2. In case Advertiser has a dispute with affiliated Publisher, Visitor or other third party related to the Service, the Advertiser shall bear responsibility for any damages, costs, or other burden on behalf of Company.
3. The Service does not guarantee the occurrence or increasing Advertiser’s Sales or the Advertiser site display rank in the search engine (hereinafter referred to as “display rank”). In case there is no sales occur nor the display rank increase, the Company shall not be obstructed from requesting the prescribed usage fee under Article 4 and shall not bear any responsibility to the Advertiser.

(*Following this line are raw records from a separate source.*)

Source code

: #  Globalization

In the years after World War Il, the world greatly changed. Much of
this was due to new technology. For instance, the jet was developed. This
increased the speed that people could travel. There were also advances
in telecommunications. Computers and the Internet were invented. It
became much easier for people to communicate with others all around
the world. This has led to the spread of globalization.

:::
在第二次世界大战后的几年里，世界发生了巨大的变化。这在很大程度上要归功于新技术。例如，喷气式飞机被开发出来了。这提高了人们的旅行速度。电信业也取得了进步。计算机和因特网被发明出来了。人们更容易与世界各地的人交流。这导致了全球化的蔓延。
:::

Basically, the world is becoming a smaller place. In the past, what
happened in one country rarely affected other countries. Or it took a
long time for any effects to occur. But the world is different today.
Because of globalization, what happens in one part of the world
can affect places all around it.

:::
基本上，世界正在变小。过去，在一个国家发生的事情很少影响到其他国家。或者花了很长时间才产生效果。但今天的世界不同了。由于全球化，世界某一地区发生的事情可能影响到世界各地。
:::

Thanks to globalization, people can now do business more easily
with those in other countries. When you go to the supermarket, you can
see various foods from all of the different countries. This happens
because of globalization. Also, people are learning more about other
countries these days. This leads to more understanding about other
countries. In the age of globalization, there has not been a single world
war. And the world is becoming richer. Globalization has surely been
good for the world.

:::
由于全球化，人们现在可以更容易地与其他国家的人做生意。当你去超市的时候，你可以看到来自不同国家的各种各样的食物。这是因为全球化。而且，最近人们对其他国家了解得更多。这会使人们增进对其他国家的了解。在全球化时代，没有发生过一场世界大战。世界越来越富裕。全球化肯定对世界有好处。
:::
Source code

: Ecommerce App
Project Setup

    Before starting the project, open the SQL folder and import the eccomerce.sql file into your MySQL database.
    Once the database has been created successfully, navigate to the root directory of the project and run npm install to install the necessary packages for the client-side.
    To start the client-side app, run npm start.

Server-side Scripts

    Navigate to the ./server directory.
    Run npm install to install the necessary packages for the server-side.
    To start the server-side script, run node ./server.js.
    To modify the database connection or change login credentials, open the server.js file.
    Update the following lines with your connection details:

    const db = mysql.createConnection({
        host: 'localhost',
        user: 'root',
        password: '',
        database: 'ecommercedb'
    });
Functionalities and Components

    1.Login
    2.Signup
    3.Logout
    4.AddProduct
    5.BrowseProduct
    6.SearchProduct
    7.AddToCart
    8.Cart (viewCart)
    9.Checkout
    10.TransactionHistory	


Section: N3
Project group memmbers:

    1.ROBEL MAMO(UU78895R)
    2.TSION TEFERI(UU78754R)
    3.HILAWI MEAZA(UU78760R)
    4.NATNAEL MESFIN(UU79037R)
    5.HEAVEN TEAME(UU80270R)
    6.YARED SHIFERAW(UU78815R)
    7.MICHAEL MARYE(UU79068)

Article 21. Maximum Amount of Compensation
The Company shall be liable for damages against the Advertiser only if there is deliberate or serious negligence with respect to the Service done by Company. In case of compensation, regardless of the legal constitution, the maximum limit of the compensation shall be the amount of the previous month’s usage fee specified in Article 4.
Article 22. Governing Law
The validity and interpretation of this TOS shall be governed and construed by Japan laws and regulations.
Article 23. Court of Competent Jurisdiction
If a dispute arises with respect to the Service between the Parties of this contract, Japan Court shall be the exclusive jurisdiction court of the first instance.
Article 24. Agenda
Regarding matters which are not stipulated in TOS or such doubt arises in the matter of TOS interpretation, the Company and the Publisher shall negotiate in good faith and resolve in a satisfactory manner.
TOS were established and become in force on 24th April 2020.